• **LISTED ENTRIES**:
━━━━━━━━━━

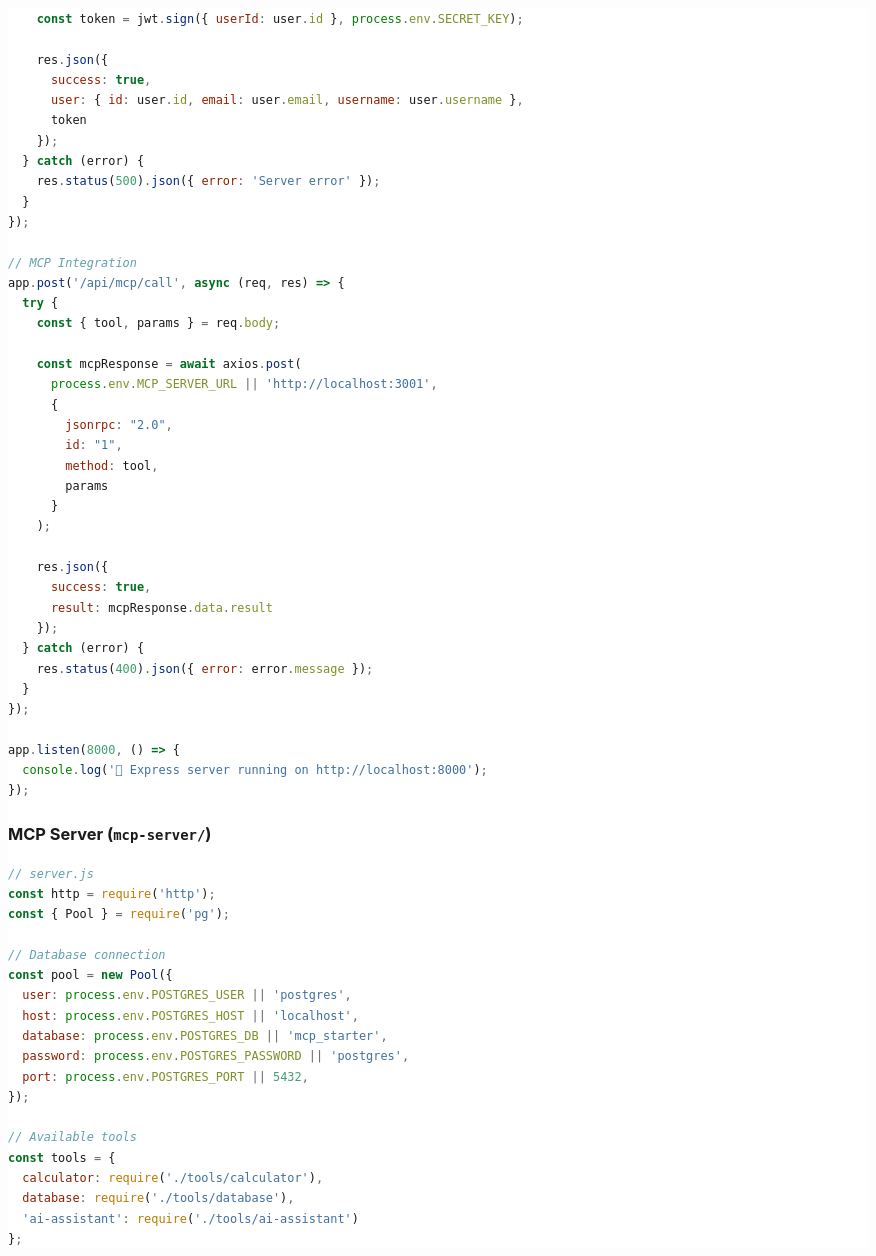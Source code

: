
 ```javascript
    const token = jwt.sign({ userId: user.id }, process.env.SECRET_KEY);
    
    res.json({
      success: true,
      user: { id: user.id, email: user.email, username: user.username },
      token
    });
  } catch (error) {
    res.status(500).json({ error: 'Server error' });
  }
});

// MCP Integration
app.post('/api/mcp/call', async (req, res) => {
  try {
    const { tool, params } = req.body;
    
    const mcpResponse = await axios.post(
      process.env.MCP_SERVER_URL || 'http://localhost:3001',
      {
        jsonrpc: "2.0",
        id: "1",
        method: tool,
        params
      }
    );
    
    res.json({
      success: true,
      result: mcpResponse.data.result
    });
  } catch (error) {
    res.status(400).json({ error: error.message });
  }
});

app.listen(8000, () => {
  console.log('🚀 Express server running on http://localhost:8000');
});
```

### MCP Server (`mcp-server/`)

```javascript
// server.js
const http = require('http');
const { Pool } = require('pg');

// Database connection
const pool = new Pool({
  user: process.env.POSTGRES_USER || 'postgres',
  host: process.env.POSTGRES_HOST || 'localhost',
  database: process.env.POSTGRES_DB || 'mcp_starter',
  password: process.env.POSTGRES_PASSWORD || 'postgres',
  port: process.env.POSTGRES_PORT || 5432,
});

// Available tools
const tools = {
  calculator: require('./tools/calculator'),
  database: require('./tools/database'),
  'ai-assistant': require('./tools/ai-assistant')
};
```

━━━━━━━━━━

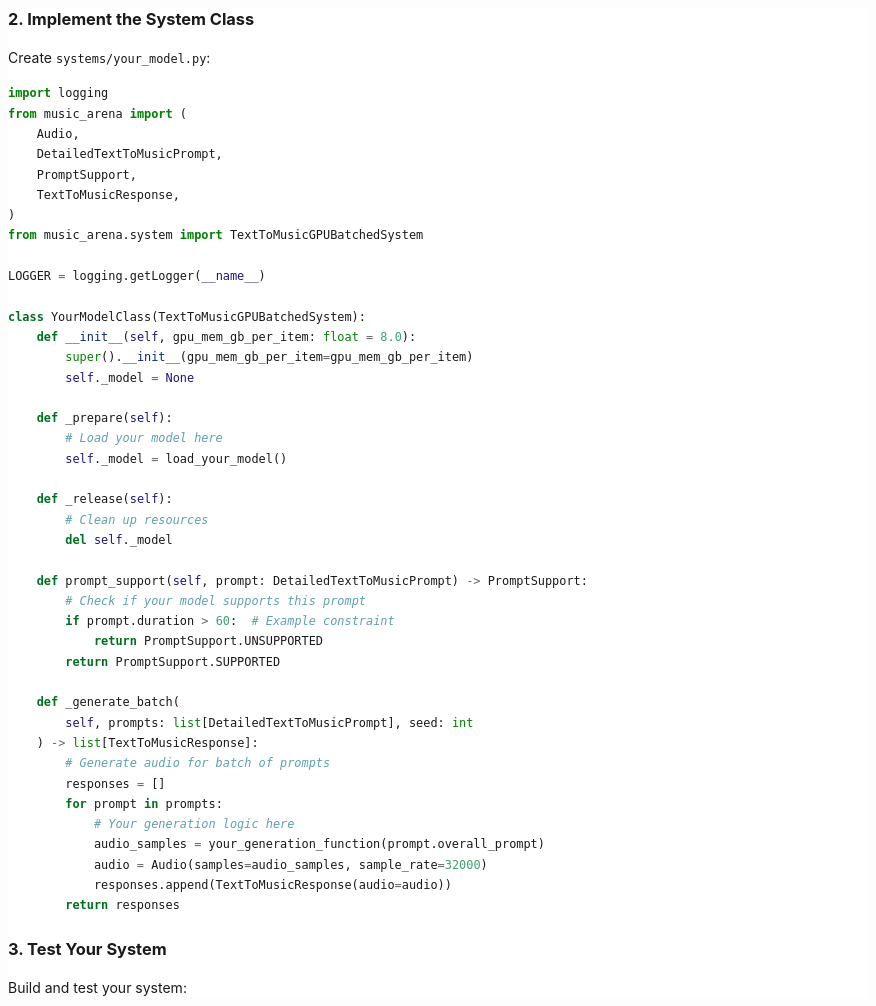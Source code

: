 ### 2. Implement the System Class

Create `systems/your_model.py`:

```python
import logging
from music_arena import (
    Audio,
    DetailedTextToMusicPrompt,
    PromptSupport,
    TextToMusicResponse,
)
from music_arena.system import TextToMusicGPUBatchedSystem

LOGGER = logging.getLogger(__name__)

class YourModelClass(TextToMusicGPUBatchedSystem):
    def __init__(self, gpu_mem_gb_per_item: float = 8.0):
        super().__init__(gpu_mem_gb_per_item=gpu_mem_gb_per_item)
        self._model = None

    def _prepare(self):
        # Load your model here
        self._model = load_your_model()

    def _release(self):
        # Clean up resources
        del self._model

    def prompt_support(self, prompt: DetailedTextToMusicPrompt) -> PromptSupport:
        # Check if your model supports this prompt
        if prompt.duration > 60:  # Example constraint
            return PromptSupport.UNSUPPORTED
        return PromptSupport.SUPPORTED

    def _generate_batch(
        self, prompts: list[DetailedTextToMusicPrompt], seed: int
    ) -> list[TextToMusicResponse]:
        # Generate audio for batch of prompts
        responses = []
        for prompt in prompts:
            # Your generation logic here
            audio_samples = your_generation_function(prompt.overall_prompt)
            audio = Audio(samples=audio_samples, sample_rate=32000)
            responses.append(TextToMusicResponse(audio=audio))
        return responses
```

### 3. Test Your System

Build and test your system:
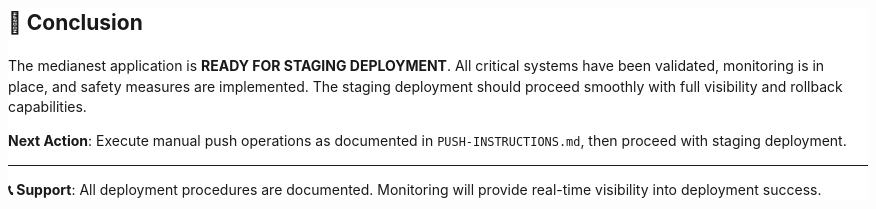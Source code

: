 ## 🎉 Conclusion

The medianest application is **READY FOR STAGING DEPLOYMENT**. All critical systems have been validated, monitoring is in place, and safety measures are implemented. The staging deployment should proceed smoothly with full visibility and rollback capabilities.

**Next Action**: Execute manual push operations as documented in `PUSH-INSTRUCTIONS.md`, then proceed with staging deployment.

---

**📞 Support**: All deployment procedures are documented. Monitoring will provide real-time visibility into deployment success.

━━━━━━━━━━

• **ASSIGNED TASK**:
Among the entries above, count the lines that contain the word "responses" and give the number by itself.

• **TASK RESPONSE**:
3